Thanks for your comments. I agree, probably much of that can be done with base Julia. R just has really good additional packages, the tidyverse functions are so much better than base R in many ways. With Julia coming later, I think base functions are much better.

Thanks, I didn’t know this. I will explore.

This is an excellent answer (toward the bottom) and exactly what I was looking for in my question. Thank you. I do think it’s gotten much better and I may be able to convince others to move with me, but in a large company, we do have to consider that everyone else is using R and causes compatibility issues, especially if I were to ever leave and someone has to maintain my pipelines in Julia vs R.

On the top part, I still don’t think this type of thing is an issue for the average user. Unless they are really dumb and name something sum over the base function, it really should never come up. I’ve been programming for 10+ years in R and never once had this type of thing come up… Biggest issues in R is functions overlapping and having to use the :: to indicate which function which has happened from time to time, I now always load tidyverse last and no longer have these issues. This seems to be more of a theoretical programming design thing that no users care about or really impacts them.
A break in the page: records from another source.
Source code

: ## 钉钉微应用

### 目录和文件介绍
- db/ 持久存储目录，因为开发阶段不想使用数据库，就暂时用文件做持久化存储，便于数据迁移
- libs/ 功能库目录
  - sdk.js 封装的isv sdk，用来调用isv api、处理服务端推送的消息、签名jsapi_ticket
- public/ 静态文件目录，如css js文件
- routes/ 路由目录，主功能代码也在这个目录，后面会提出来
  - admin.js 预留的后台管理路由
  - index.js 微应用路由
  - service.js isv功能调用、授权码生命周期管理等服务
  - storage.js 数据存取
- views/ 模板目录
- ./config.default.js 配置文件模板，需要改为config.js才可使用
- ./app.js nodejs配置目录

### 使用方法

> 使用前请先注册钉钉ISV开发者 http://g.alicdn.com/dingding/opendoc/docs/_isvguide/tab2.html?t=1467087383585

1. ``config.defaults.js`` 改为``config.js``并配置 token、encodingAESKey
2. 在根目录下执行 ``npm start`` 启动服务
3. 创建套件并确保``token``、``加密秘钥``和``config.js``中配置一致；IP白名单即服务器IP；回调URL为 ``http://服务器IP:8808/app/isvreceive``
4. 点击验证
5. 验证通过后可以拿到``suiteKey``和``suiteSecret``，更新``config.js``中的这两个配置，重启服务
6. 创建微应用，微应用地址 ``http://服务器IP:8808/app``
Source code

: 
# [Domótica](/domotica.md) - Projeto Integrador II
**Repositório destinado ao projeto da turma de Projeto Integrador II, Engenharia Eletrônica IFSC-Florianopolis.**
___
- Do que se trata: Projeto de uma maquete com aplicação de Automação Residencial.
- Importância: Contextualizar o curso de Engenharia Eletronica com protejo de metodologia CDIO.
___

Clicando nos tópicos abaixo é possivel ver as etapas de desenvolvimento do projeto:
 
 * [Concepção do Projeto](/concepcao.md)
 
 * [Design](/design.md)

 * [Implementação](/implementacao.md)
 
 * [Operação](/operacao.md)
Maybe if there is a performance difference or whatever, I could see, but dplyr has really good performance in general, I think it’s written in C++ with Rcpp from what I understand as many of his packages are.

On macros, okay I see your point, but this also makes learning Julia a nightmare. I tell people it’s like trying to learn 15 languages in one. I took all the best parts of all the languages and smashed them into Julia. Which is awesome, because you get all those 15 best parts in one language… Trouble is, us dummies from R, only know R and now have to learn 15 different styles of coding (including things like macros) vs R where most things are a function (I think python went from stuff like Julia to ‘everything is a function’ and I appreciated Python3 much more than 2). I guess it does make some things better, but having to learn it all is cumbersome to say the least. I can’t imagine teaching my students (in animal sciences) Julia. R is difficult enough for them as they had 0 programming background. Tidyverse makes it even more easy.

I mean, not really. When you submit to CRAN, all options have to be documented for the most part. I at least get something when I go to help in R. 3 years ago I went to some really big packages in Julia and not much behind the first 3 options were documented. I then emailed the dev to get answers on how to read in strings vs numbers (my IDs were numeric but should be treated as a string). It was CSV.read() and I googled for a few days and had to email the dev, who got mad at me for emailing him. All I wanted was for him to document the other options in his function, simple request I thought. colClasses within read.table() is well documented in R and not a problem for new users.